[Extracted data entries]
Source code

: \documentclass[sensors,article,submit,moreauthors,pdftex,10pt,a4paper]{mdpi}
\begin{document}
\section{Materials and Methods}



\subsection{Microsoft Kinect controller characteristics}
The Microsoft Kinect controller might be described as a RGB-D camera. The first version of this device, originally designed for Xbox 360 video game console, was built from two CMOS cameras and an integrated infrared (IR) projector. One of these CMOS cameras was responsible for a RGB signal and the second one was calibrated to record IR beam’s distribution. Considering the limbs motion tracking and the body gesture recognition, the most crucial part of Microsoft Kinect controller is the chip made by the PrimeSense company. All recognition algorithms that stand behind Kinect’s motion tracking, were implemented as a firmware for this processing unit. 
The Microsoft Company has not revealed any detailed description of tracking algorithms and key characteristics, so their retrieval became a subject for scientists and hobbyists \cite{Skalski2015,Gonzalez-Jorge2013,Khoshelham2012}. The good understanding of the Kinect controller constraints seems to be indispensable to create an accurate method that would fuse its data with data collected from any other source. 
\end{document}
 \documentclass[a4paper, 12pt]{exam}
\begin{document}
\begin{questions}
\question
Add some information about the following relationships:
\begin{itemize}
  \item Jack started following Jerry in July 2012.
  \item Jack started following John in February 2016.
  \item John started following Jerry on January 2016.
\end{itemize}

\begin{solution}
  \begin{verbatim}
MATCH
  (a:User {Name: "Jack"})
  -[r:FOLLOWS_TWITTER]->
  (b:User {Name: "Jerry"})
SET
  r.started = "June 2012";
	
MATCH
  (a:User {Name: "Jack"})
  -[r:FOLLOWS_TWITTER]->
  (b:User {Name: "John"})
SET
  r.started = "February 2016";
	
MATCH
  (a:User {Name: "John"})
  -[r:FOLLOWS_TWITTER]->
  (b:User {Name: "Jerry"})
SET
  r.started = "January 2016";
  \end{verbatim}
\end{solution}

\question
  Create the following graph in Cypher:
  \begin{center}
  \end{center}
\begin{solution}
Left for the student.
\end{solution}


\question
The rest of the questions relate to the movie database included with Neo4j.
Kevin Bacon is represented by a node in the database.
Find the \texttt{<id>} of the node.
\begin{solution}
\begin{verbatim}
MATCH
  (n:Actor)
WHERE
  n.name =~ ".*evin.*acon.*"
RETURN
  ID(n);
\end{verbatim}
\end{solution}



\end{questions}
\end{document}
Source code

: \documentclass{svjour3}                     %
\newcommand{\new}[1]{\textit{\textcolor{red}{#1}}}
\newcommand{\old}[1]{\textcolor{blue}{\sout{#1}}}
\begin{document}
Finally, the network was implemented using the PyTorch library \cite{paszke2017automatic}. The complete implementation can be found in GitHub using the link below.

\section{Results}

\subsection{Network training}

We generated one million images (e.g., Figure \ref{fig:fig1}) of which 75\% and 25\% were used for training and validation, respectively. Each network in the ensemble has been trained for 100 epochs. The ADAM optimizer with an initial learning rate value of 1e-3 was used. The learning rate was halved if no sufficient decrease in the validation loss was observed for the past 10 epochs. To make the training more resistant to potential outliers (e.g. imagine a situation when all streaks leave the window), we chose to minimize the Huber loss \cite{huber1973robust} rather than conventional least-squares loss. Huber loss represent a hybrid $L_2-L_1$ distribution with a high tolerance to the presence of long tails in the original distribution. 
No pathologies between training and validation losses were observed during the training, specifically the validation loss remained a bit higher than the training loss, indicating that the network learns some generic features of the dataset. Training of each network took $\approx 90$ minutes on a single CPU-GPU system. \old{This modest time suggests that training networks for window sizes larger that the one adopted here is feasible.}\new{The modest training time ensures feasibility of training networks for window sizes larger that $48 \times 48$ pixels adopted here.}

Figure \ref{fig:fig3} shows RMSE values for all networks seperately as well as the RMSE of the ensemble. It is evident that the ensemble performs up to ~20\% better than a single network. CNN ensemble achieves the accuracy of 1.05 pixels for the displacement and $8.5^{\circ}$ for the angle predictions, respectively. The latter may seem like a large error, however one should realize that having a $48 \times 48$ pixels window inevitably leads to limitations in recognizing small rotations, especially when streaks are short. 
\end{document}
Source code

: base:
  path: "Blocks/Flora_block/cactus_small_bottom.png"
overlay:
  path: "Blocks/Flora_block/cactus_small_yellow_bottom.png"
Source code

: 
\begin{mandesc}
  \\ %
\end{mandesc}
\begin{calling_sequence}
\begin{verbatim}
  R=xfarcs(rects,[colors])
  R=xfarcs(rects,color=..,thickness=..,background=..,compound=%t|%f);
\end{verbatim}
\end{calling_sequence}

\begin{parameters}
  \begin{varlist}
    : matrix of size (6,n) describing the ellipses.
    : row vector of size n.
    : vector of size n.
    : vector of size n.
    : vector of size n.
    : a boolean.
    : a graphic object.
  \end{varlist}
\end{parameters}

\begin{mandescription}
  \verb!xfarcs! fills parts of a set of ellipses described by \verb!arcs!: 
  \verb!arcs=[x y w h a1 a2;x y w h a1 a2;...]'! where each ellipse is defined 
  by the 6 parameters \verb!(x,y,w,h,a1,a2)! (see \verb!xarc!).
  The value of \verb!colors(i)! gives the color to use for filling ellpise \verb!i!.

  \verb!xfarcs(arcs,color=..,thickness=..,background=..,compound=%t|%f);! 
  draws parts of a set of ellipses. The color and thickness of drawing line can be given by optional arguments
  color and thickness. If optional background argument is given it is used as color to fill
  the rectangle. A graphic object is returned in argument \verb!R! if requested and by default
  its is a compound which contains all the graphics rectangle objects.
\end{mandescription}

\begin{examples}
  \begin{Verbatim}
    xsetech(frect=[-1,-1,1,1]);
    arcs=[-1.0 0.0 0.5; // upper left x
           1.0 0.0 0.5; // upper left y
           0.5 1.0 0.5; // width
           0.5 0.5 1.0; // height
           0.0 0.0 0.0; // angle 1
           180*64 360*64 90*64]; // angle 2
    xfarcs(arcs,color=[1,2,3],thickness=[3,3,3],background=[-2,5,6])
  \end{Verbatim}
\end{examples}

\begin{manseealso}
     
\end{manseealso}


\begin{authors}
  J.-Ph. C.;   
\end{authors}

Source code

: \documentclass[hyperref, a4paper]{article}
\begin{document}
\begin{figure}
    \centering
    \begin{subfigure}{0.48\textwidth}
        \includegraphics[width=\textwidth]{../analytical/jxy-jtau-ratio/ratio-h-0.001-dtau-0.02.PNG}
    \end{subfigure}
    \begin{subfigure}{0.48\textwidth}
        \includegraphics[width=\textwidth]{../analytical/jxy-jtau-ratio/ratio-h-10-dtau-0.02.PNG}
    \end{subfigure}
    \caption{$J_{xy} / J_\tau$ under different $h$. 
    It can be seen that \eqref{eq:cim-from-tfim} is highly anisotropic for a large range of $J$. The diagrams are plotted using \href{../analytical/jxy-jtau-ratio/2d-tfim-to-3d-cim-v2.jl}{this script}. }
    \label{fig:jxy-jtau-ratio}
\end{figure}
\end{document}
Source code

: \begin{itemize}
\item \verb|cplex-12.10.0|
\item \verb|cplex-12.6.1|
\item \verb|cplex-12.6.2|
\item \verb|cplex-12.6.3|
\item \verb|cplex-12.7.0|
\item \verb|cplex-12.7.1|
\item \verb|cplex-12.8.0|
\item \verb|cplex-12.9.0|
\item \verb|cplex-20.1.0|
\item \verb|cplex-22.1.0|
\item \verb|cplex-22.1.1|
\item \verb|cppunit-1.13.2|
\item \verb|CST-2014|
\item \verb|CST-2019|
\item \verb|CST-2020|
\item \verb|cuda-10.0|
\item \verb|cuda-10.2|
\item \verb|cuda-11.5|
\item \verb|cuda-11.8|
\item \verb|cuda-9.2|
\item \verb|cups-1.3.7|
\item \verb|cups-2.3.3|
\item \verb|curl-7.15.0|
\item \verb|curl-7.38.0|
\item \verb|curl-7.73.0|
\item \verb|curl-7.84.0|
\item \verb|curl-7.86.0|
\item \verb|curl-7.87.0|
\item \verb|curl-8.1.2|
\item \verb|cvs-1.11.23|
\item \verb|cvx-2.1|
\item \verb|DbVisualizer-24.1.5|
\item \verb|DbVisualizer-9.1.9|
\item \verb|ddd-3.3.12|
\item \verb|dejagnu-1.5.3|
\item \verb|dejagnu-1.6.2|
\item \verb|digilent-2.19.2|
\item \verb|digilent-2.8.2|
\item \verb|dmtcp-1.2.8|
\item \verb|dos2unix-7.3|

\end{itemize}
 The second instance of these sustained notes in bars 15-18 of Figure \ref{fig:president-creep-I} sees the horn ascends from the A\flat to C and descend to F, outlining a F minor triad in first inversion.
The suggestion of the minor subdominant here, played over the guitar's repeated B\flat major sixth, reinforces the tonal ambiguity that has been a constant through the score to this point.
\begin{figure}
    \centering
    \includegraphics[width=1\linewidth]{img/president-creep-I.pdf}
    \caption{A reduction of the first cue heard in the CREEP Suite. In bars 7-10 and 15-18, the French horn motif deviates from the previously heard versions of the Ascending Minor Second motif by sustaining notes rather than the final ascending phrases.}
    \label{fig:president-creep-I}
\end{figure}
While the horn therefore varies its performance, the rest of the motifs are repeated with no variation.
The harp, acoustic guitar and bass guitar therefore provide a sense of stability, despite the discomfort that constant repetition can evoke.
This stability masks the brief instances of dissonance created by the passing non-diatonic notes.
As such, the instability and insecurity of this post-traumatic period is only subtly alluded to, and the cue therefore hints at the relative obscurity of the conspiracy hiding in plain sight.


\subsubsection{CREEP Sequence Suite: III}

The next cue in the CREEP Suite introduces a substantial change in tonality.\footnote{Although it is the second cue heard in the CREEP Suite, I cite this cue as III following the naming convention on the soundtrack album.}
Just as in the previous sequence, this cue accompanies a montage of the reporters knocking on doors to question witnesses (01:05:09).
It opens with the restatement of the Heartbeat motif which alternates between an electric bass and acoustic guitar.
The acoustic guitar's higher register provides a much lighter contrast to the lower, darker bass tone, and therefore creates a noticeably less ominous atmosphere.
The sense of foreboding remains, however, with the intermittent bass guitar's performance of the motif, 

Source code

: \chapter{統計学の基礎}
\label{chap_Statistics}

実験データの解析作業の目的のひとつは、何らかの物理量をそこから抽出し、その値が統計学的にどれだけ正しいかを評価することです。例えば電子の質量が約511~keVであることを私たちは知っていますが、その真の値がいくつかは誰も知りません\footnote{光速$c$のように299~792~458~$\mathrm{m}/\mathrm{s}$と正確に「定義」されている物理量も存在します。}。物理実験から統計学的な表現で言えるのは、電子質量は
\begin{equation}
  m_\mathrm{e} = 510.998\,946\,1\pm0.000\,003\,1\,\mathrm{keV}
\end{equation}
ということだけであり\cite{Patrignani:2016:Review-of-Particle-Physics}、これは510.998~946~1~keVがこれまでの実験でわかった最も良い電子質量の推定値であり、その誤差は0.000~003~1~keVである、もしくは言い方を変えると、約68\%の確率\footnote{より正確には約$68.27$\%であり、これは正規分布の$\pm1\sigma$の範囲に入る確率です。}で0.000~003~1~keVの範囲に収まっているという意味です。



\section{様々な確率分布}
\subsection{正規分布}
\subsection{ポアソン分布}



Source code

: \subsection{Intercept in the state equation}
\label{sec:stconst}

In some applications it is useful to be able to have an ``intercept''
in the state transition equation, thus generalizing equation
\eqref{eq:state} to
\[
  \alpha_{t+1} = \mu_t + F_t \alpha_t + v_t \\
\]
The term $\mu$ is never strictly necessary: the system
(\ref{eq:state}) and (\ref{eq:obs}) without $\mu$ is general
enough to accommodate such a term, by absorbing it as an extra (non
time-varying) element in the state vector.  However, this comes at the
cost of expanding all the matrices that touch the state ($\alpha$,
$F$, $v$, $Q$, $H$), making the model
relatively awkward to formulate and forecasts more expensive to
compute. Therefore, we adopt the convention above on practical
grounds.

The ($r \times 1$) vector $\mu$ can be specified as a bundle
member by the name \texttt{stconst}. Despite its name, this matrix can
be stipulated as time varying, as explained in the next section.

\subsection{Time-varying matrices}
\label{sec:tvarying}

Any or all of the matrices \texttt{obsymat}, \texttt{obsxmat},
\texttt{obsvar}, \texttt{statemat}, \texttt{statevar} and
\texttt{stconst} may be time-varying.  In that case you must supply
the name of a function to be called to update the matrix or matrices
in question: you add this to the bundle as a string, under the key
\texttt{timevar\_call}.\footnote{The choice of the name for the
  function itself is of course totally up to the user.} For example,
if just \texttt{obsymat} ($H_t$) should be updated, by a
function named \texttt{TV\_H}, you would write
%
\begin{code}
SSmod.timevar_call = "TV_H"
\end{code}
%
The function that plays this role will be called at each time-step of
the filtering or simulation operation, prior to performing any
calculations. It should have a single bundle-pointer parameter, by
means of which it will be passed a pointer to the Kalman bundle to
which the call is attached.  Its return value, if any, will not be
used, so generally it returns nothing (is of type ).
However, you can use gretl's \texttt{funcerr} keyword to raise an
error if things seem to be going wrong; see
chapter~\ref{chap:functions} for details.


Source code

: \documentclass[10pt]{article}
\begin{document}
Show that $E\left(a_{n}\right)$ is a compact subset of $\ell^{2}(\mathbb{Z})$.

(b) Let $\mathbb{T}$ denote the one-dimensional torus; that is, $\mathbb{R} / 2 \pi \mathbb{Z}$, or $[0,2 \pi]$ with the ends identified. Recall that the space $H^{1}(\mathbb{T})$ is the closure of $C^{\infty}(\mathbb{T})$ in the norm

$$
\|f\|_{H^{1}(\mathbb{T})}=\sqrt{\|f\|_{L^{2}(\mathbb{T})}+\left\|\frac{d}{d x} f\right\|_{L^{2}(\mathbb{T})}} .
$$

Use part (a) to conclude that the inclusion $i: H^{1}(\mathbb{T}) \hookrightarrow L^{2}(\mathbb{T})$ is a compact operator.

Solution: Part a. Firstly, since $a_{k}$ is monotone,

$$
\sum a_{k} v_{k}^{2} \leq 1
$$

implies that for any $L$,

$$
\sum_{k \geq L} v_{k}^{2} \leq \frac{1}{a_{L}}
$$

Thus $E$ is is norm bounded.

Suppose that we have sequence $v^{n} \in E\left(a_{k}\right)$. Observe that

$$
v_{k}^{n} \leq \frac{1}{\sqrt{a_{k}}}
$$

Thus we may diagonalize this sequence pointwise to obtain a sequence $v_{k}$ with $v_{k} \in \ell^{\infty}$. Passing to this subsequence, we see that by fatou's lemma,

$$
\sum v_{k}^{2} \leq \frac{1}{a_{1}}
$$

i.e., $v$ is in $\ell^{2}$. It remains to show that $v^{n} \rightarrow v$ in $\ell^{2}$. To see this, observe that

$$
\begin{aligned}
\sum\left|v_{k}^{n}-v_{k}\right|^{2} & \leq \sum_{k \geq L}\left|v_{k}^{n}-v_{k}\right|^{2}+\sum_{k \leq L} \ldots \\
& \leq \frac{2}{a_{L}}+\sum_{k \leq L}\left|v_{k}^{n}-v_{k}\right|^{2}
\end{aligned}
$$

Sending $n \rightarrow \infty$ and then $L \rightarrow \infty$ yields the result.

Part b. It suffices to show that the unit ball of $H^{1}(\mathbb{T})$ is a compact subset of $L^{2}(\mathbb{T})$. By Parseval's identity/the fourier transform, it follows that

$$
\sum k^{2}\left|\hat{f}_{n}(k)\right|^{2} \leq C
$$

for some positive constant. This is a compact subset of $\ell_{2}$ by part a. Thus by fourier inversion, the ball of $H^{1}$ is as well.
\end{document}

**ABOUT THIS TASK**. Each line that includes the word "inversion" counts once; report how many such lines the entries have, and nothing else.

**COMPLETED TASK**. 2